The rapid and opaque expansion of the PRC’s nuclear arsenal, the largest in its history, has increased tension in the Indo-Pacific.

In each case, transparency is almost non-existent, which only serves to raise the risk of an escalation.

Against this backdrop, NATO’s strength and unity are more important than ever. NATO’s deterrent capability is more necessary than ever.

NATO and likeminded partners must be more determined than ever to fortify the infrastructure that’s helped keep the world secure for decades: risk reduction; crisis communications; stabilization mechanisms; confidence-building measures; and multilateral agreements designed to halt the growth of dangerous weapons.

As President Biden has said, “No matter what is happening in the world, the United States is ready to pursue critical arms control measures.”

That is a position of principle, and it remains relevant even when others refuse to uphold their obligations, even when others act to erode longstanding accords, even when others demonstrate they cannot be trusted.

Put another way: even in this time of trial for the international security architecture, it is still our task, as leaders in the global community, to do the work of arms control, non-proliferation, and disarmament.

That begins with all of us leading the charge to uphold the NPT, which continues to stand as the single greatest bulwark against the spread of nuclear weapons.

That entails reinvigorating the “peaceful uses” pillar of the NPT, where signatories provide resources and technical expertise to improve crop yields and provide life-saving innovations to developing countries.

That means doubling down on rules and norms around transparency and accountability when it comes to weapons of mass destruction.

That requires us to see how NATO’s partnership on WMDs extends beyond what we usually think of when we talk about arms control. How our strategies can apply to the regulation of missile testing and responsible behaviors in outer space. How our coordination can help us understand the impacts of artificial intelligence and ensure this transformational technology is developed and deployed by militaries in a responsible fashion.

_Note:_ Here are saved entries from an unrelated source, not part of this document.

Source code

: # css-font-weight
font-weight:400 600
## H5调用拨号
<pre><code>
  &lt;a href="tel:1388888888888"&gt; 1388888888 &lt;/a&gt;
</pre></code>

When all is said and done, arms control and nonproliferation must remain central tenets of NATO’s leadership—and core building blocks of international stability. The reason is simple: the first responsibility of any public servant is public safety, and weapons of mass destruction only serve to threaten people’s security.

Sixty years ago, John F. Kennedy spoke to the graduates of American University about the necessity of peace, not as a distant dream or a theoretical ideal, but as an achievable goal and a national necessity.

As he discussed the obstacles to peace, he laid out the stakes of the arms race; the dangers of idle stockpiles of nuclear devices; the need for all nations to discard destabilizing behavior and embrace a course of disarmament.

He pleaded, in that age of the Cold War, for everyone to appreciate the true intent of these weapons—that they “can only destroy and never create.”

Six decades later, that still rings true.

Even in this era when progress seems distant, we can never resort to inaction.

Even in this moment when technology raises more questions than it seems to answer, we can never abandon our work to advance arms control measures. We can never shrink from the challenge of non-proliferation. We can never lose sight of our commitment to disarmament.

Because however uphill the battle, doing this work is always worth the effort. It is always central to our shared mission of mutual defense. It is always the duty of NATO allies and partner nations. It must always be a pillar of our common security, a foundation of our diplomacy, and a cornerstone of peace.

So I thank you. I thank you for being our partners, our NATO partners, in this effort.